El funcionamiento de la panadería se basa en una red de solidaridad donde no existe la jerarquía y todos se ayudan entre sí para evitar que el “pan del borda” muera en su intento de ser. Un ejemplo de los lazos solidarios se pudo ver en una de las últimas asambleas, cuando todos sacaron dinero de sus bolsillos e hicieron una “vaquita” para cubrir lo que sería el pseudo “salario” de una persona que había estado trabajando “a prueba” toda la semana y no había obtenido ninguna remuneración.
Si bien la gente que trabaja en la panadería percibe un salario que no alcanza para vivir afuera del hospital ni adentro, la cobertura de las necesidades económicas tampoco es el principal objetivo del proyecto. A lo que apunta de una manera más directa es a la socialización de los pacientes, brindándoles la enseñanza de un oficio y, de alguna manera, preparándolos para la vida fuera del hospicio.
“Cuando me den el alta yo voy a seguir viniendo a la panadería porque me hace bien”, comentó Héctor, un paciente que vive hace cinco meses en el hospital y que está a punto de ser dado de alta.
Este espacio, una especie de sociedad en miniatura, es una vuelta a la vida para los pacientes, es una “salida de emergencia” del infierno del hospital; hospital al que ingresaron para salir del infierno de lo que el sentido común ordena denominar “locura”.

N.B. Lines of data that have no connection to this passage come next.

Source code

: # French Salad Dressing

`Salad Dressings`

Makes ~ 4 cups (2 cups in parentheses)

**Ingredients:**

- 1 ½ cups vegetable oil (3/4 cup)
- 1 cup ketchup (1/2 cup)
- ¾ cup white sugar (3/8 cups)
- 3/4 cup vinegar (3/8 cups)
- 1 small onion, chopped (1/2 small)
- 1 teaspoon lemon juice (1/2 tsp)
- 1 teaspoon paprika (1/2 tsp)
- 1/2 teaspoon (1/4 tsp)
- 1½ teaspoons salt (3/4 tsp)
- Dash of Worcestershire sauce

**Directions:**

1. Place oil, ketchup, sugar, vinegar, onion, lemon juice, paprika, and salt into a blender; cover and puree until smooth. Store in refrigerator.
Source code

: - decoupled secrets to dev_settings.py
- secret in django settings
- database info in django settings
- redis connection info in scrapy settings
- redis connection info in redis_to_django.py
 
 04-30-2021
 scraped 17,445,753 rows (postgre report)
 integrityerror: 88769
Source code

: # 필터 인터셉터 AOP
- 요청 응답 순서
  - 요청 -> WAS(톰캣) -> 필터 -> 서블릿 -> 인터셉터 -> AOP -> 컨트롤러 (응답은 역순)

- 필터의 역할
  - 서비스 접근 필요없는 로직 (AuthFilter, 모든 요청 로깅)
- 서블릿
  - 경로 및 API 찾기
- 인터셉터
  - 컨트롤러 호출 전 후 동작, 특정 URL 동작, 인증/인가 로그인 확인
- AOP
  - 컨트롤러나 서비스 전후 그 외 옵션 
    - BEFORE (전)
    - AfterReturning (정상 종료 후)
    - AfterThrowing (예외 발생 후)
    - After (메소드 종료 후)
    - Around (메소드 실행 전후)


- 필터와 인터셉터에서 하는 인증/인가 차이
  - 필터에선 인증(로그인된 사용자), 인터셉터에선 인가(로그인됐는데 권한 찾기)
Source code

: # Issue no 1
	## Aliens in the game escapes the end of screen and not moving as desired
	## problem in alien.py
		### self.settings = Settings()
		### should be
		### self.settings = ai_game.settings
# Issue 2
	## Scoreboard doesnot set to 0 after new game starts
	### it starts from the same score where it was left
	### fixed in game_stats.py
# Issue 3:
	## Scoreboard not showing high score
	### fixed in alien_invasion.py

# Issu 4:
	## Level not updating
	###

Los que forman parte del proyecto buscan aunarse con las demás organizaciones que funcionan a la deriva del sistema para poder dejar de ser pequeños gritos en un callejón sin salida y convertirse en una voz potente y escuchada por todos para poder empezar a reclamar por el sencillo derecho al trabajo.
El grupo es ameno y crece muy despacito. Los mismos internos son los encargados de “reclutar” a otros que ellos consideran que están “más o menos en condiciones” y que lo necesitan. Pero, claro, los panaderos son concientes de sus limitaciones económicas y saben que no pueden sobreestructurarse. Mientras, David, estudiante de psicología, y Elena, psicóloga, junto a otras personas que se sumaron al proyecto, están “luchando” con el gobierno para recibir subsidios.

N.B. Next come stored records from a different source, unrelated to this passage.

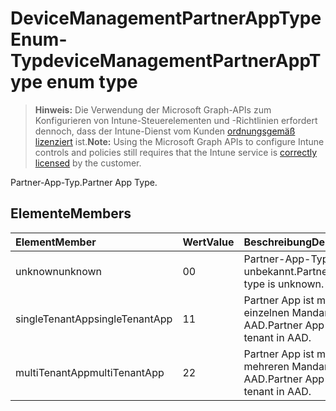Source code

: # <a name="devicemanagementpartnerapptype-enum-type"></a><span data-ttu-id="5f321-101">DeviceManagementPartnerAppType Enum-Typ</span><span class="sxs-lookup"><span data-stu-id="5f321-101">deviceManagementPartnerAppType enum type</span></span>

> <span data-ttu-id="5f321-102">**Hinweis:** Die Verwendung der Microsoft Graph-APIs zum Konfigurieren von Intune-Steuerelementen und -Richtlinien erfordert dennoch, dass der Intune-Dienst vom Kunden [ordnungsgemäß lizenziert](https://go.microsoft.com/fwlink/?linkid=839381) ist.</span><span class="sxs-lookup"><span data-stu-id="5f321-102">**Note:** Using the Microsoft Graph APIs to configure Intune controls and policies still requires that the Intune service is [correctly licensed](https://go.microsoft.com/fwlink/?linkid=839381) by the customer.</span></span>

<span data-ttu-id="5f321-103">Partner-App-Typ.</span><span class="sxs-lookup"><span data-stu-id="5f321-103">Partner App Type.</span></span>
## <a name="members"></a><span data-ttu-id="5f321-104">Elemente</span><span class="sxs-lookup"><span data-stu-id="5f321-104">Members</span></span>
|<span data-ttu-id="5f321-105">Element</span><span class="sxs-lookup"><span data-stu-id="5f321-105">Member</span></span>|<span data-ttu-id="5f321-106">Wert</span><span class="sxs-lookup"><span data-stu-id="5f321-106">Value</span></span>|<span data-ttu-id="5f321-107">Beschreibung</span><span class="sxs-lookup"><span data-stu-id="5f321-107">Description</span></span>|
|:---|:---|:---|
|<span data-ttu-id="5f321-108">unknown</span><span class="sxs-lookup"><span data-stu-id="5f321-108">unknown</span></span>|<span data-ttu-id="5f321-109">0</span><span class="sxs-lookup"><span data-stu-id="5f321-109">0</span></span>|<span data-ttu-id="5f321-110">Partner-App-Typ ist unbekannt.</span><span class="sxs-lookup"><span data-stu-id="5f321-110">Partner App type is unknown.</span></span>|
|<span data-ttu-id="5f321-111">singleTenantApp</span><span class="sxs-lookup"><span data-stu-id="5f321-111">singleTenantApp</span></span>|<span data-ttu-id="5f321-112">1</span><span class="sxs-lookup"><span data-stu-id="5f321-112">1</span></span>|<span data-ttu-id="5f321-113">Partner App ist mit einem einzelnen Mandanten in AAD.</span><span class="sxs-lookup"><span data-stu-id="5f321-113">Partner App is Single tenant in AAD.</span></span>|
|<span data-ttu-id="5f321-114">multiTenantApp</span><span class="sxs-lookup"><span data-stu-id="5f321-114">multiTenantApp</span></span>|<span data-ttu-id="5f321-115">2</span><span class="sxs-lookup"><span data-stu-id="5f321-115">2</span></span>|<span data-ttu-id="5f321-116">Partner App ist mit mehreren Mandanten in AAD.</span><span class="sxs-lookup"><span data-stu-id="5f321-116">Partner App is Multi tenant in AAD.</span></span>|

Lugares como la Facultad de Psicología de la Universidad de Buenos Aires (UBA), la Universidad Nacional de Quilmes (UNQUI) y un bar ubicado en San Telmo disfrutan de loas productos de la panadería, además de algunos internos, enfermeros y demás personal del hospital. Pero el aumento de los insumos dificulta la venta, que en su es mayoría minorista. Por eso necesitan subsidios, para lograr crecer y que la ayuda se expanda. Tarea difícil.